Stored data entries
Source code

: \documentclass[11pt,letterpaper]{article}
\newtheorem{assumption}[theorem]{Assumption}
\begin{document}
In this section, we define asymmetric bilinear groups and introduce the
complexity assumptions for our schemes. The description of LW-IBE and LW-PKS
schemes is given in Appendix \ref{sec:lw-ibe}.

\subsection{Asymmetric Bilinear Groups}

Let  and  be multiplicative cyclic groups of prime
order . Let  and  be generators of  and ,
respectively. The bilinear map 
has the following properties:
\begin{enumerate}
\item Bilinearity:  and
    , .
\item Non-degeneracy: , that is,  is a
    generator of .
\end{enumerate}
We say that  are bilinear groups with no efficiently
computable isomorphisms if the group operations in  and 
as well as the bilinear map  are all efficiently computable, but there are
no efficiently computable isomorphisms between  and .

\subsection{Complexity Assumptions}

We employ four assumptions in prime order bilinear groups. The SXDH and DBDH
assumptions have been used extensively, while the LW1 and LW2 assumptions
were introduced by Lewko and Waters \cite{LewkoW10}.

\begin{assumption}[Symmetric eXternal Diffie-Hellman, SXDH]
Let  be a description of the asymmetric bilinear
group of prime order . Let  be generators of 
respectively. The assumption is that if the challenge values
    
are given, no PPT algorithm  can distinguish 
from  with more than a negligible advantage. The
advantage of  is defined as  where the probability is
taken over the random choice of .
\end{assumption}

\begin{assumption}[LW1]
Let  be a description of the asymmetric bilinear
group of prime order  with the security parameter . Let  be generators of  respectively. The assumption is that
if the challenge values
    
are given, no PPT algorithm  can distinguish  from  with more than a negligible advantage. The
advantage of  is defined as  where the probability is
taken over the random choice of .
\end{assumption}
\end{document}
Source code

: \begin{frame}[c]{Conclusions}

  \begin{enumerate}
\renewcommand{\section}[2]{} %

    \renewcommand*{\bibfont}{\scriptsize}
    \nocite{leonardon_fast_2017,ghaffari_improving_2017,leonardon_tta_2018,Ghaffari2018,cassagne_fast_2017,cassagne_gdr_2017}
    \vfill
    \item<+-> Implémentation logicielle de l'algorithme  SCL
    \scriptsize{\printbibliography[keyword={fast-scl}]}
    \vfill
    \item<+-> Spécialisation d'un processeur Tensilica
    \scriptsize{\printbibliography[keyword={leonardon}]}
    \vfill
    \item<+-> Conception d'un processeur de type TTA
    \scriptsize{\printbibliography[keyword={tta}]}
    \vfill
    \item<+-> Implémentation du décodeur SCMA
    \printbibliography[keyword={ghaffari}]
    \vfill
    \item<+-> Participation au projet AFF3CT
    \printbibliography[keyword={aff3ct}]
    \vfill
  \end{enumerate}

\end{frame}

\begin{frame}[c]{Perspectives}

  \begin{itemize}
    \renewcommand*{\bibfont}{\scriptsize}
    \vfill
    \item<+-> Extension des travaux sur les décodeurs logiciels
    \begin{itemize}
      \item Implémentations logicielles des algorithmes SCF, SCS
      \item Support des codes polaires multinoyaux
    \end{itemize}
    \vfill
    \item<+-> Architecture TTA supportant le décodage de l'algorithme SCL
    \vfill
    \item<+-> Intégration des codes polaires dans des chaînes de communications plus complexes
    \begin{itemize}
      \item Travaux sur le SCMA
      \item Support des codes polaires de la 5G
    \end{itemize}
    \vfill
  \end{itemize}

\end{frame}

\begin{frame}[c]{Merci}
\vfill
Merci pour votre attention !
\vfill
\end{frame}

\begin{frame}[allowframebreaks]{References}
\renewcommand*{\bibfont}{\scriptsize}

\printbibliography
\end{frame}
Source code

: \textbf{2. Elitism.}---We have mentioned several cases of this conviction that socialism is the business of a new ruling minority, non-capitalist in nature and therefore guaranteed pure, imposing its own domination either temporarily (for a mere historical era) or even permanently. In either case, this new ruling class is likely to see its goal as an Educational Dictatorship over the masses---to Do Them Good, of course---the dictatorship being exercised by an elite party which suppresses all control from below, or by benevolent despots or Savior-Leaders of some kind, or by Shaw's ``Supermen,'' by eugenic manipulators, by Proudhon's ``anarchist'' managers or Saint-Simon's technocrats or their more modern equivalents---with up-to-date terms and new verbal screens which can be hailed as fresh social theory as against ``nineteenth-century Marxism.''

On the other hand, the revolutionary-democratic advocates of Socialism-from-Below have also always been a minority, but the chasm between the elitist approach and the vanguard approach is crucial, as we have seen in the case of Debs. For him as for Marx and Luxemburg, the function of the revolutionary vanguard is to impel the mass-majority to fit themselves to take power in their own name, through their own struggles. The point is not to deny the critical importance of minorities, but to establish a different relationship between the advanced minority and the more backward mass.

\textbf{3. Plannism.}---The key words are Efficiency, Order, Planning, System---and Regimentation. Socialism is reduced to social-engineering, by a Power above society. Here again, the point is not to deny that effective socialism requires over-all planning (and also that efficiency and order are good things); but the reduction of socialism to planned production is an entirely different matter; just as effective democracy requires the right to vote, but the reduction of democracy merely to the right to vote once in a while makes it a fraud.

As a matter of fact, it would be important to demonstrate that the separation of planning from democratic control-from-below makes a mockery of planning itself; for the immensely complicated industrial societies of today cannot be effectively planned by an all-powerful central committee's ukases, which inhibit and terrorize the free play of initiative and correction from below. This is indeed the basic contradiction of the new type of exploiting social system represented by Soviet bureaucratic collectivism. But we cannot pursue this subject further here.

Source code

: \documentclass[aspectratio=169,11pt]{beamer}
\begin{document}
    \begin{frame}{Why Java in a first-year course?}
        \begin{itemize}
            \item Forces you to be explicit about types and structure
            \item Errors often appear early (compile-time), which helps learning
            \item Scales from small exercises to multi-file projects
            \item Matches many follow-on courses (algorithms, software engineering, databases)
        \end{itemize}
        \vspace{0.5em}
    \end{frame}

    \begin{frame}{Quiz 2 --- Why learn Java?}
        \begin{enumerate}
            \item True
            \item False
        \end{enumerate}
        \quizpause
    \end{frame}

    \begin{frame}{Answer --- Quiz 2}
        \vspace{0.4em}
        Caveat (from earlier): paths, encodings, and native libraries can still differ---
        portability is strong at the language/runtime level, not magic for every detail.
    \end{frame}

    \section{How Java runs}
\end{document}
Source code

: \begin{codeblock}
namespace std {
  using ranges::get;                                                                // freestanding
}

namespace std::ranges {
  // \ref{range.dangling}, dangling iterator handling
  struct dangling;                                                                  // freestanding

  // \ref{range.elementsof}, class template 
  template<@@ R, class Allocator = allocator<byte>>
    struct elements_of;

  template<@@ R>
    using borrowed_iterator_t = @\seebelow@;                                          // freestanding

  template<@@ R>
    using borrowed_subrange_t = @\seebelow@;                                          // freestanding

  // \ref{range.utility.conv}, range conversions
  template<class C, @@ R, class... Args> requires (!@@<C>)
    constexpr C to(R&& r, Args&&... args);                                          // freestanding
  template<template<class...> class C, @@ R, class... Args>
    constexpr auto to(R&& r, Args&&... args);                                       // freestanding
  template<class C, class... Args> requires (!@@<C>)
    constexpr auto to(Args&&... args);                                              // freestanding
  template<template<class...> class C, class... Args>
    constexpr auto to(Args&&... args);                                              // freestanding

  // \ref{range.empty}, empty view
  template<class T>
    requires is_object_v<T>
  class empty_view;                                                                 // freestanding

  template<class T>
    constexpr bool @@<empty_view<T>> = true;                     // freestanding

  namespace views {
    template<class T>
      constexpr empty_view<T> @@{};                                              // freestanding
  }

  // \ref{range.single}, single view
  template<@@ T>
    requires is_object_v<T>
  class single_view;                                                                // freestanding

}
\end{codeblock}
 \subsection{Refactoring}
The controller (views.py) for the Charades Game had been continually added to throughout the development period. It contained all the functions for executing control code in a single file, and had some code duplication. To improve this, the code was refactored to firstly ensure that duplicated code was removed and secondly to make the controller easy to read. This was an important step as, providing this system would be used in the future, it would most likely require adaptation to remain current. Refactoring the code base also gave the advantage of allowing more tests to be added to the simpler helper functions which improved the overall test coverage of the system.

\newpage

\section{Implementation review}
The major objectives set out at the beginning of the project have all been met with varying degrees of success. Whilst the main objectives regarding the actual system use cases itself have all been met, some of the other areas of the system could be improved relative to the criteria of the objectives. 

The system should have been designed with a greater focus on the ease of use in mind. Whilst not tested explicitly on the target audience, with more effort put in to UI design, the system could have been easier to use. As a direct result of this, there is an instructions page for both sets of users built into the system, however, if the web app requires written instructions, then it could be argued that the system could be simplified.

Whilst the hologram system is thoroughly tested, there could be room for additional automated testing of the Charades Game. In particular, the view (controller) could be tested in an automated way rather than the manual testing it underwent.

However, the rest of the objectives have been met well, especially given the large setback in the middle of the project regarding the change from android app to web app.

(Exercise description):
Only those lines of the entries above that run from the line containing "Merci pour votre attention !" to the line containing "On the other", both included, should be transcribed exactly.

(Response to this exercise):
Merci pour votre attention !
\vfill
\end{frame}

\begin{frame}[allowframebreaks]{References}
\renewcommand*{\bibfont}{\scriptsize}

\printbibliography
\end{frame}
Source code

: \textbf{2. Elitism.}---We have mentioned several cases of this conviction that socialism is the business of a new ruling minority, non-capitalist in nature and therefore guaranteed pure, imposing its own domination either temporarily (for a mere historical era) or even permanently. In either case, this new ruling class is likely to see its goal as an Educational Dictatorship over the masses---to Do Them Good, of course---the dictatorship being exercised by an elite party which suppresses all control from below, or by benevolent despots or Savior-Leaders of some kind, or by Shaw's ``Supermen,'' by eugenic manipulators, by Proudhon's ``anarchist'' managers or Saint-Simon's technocrats or their more modern equivalents---with up-to-date terms and new verbal screens which can be hailed as fresh social theory as against ``nineteenth-century Marxism.''

On the other hand, the revolutionary-democratic advocates of Socialism-from-Below have also always been a minority, but the chasm between the elitist approach and the vanguard approach is crucial, as we have seen in the case of Debs. For him as for Marx and Luxemburg, the function of the revolutionary vanguard is to impel the mass-majority to fit themselves to take power in their own name, through their own struggles. The point is not to deny the critical importance of minorities, but to establish a different relationship between the advanced minority and the more backward mass.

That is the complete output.